About File Type Identification

File type identification is the process of determining a file's format based on its content rather than its extension. This is crucial for accurate processing, security scanning, and compatibility with different software applications. Hyland Document Filters identifies file types by analyzing a file’s byte stream, starting with the first 2048 bytes and reading additional data if necessary. It applies a combination of signature-based detection, heuristics, and container recognition to determine the format.

About Fonts

To effectively render a document into HD format, Document Filters must have access to the appropriate fonts to accurately represent each character on the page. Fonts not only provide the visual representation of characters but also contain size and measurement information necessary for proper content positioning.

About Multi-Part Archives

Multi-part archive files, such as certain ZIP and RAR formats, are comprised of two or more files packaged together. Document Filters supports the processing of these multi-part archives, allowing users to easily manage complex file structures.

About Multithreading

Document Filters may be run in a multithreaded application with minimal effort. Following a basic set of rules is essential to avoid issues such as data corruption or race conditions.

About Optical Character Recognition (OCR)

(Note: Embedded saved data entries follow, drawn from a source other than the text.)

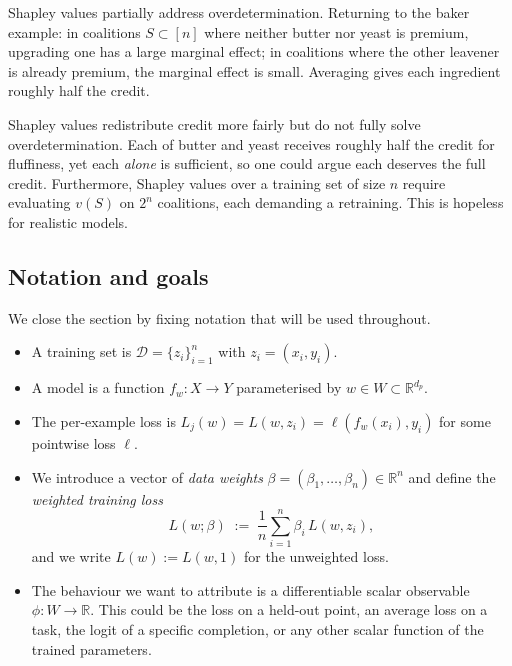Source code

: \documentclass[11pt]{article}
\begin{document}
Shapley values partially address overdetermination. Returning to the baker example: in coalitions $S\subset [n]$ where neither butter nor yeast is premium, upgrading one has a large marginal effect; in coalitions where the other leavener is already premium, the marginal effect is small. Averaging gives each ingredient roughly half the credit.


\begin{remark}\label{rem:shapley-limit}
  Shapley values redistribute credit more fairly but do not fully solve overdetermination. Each of butter and yeast receives roughly half the credit for fluffiness, yet each \emph{alone} is sufficient, so one could argue each deserves the full credit. Furthermore, Shapley values over a training set of size $n$ require evaluating $v(S)$ on $2^n$ coalitions, each demanding a retraining. This is hopeless for realistic models. 
\end{remark}

\subsection{Notation and goals}\label{subsec:convention}

We close the section by fixing notation that will be used throughout.
\begin{itemize}
\item A training set is $\mathcal{D} = \{z_i\}_{i=1}^n$ with $z_i = (x_i, y_i)$.
\item A model is a function $f_w: X \to Y$ parameterised by $w \in W \subset \mathbb{R}^{d_p}$.
\item The per-example loss is $L_j(w)=L(w, z_i) = \ell(f_w(x_i), y_i)$ for some pointwise loss $\ell$. 
\item We introduce a vector of \emph{data weights} $\beta = (\beta_1, \ldots, \beta_n) \in \mathbb{R}^n$ and define the \emph{weighted training loss}
\[
  L(w; \beta) \;:=\; \frac{1}{n}\sum_{i=1}^n \beta_i\, L(w, z_i),
\]
and we write $L(w) := L(w, 1)$ for the unweighted loss.
\item The behaviour we want to attribute is a differentiable scalar observable $\phi: W \to \mathbb{R}$. This could be the loss on a held-out point, an average loss on a task, the logit of a specific completion, or any other scalar function of the trained parameters.  
\end{itemize}  
\end{document}
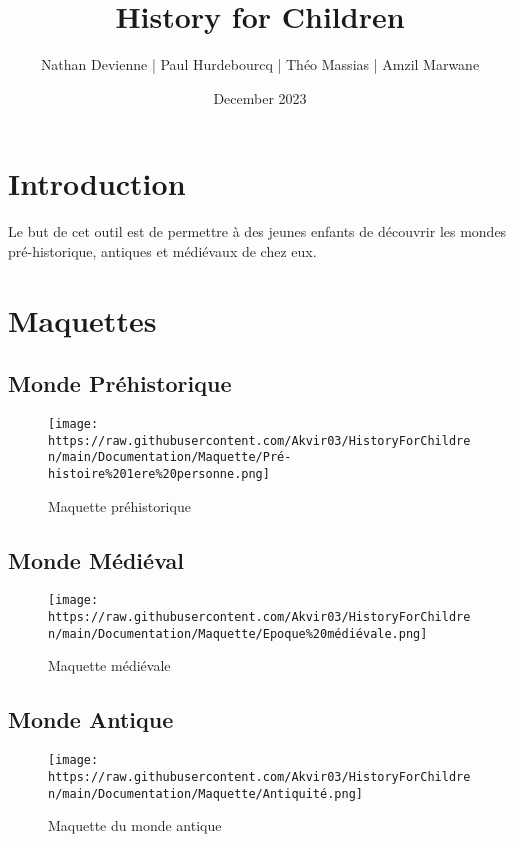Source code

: \documentclass{article}
\title{History for Children}
\author{Nathan Devienne | Paul Hurdebourcq | Théo Massias | Amzil Marwane}
\date{December 2023}
\begin{document}
\maketitle

\section{Introduction}
Le but de cet outil est de permettre à des jeunes enfants de découvrir les mondes pré-historique, antiques et médiévaux de chez eux.

\section{Maquettes}
\subsection{Monde Préhistorique}
\begin{figure}
    \centering
    \texttt{[image: https://raw.githubusercontent.com/Akvir03/HistoryForChildren/main/Documentation/Maquette/Pré-histoire\%201ere\%20personne.png]}
    \caption{Maquette préhistorique}
    \label{fig:enter-label}
\end{figure}

\subsection{Monde Médiéval}
\begin{figure}
    \centering
    \texttt{[image: https://raw.githubusercontent.com/Akvir03/HistoryForChildren/main/Documentation/Maquette/Epoque\%20médiévale.png]}
    \caption{Maquette médiévale}
    \label{fig:enter-label}
\end{figure}

\subsection{Monde Antique}
\begin{figure}
    \centering
    \texttt{[image: https://raw.githubusercontent.com/Akvir03/HistoryForChildren/main/Documentation/Maquette/Antiquité.png]}
    \caption{Maquette du monde antique}
    \label{fig:enter-label}
\end{figure}
\end{document}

Document Filters provides comprehensive support for Optical Character Recognition (OCR), enabling users to extract text from a variety of document formats. It includes built-in support for the Tesseract OCR engine, which is a widely-used open-source OCR solution. Additionally, Document Filters allows for the use of other versions of Tesseract, giving you the flexibility to choose the version that best fits your needs.

Content Enrichment

Overview

The Content Enrichment section introduces key features that enhance the processing of documents by identifying and extracting valuable structural elements such as tables, headers, and footers. These capabilities allow users to transform raw document data into a more organized and meaningful format, facilitating improved data extraction and analysis. By leveraging these features, you can enrich your documents with critical insights and streamline workflows, making it easier to work with complex content.

Table Detection

Table Detection is a powerful feature of the Hyland Document Filters that enables automatic extraction and processing of tables from various document types. This functionality is particularly valuable when working with file formats that inherently store structured tabular data, such as Microsoft Office documents (Word, Excel, PowerPoint) and other similar productivity applications.

Output Formats

Overview

Hyland Document Filters offers a variety of output modes, including text, images, PDF, and XML. This section delves into some of these options in more detail.

JSON Output

Hyland Document Filters provides robust options for generating JSON output from various document formats. By configuring the output settings, you can customize the generated JSON to suit your specific needs, from data structures to metadata inclusion.

Markdown Output

Hyland Document Filters provides powerful options for generating Markdown output from various document formats. By configuring the output settings, you can customize the generated Markdown to suit your specific needs, from table styles to metadata inclusion.

PDF Output

Hyland Document Filters offers robust features for generating PDF output from a variety of document formats. By adjusting the output settings, you can tailor the resulting PDF to meet your specific requirements, including layout preferences, security features, and metadata inclusion.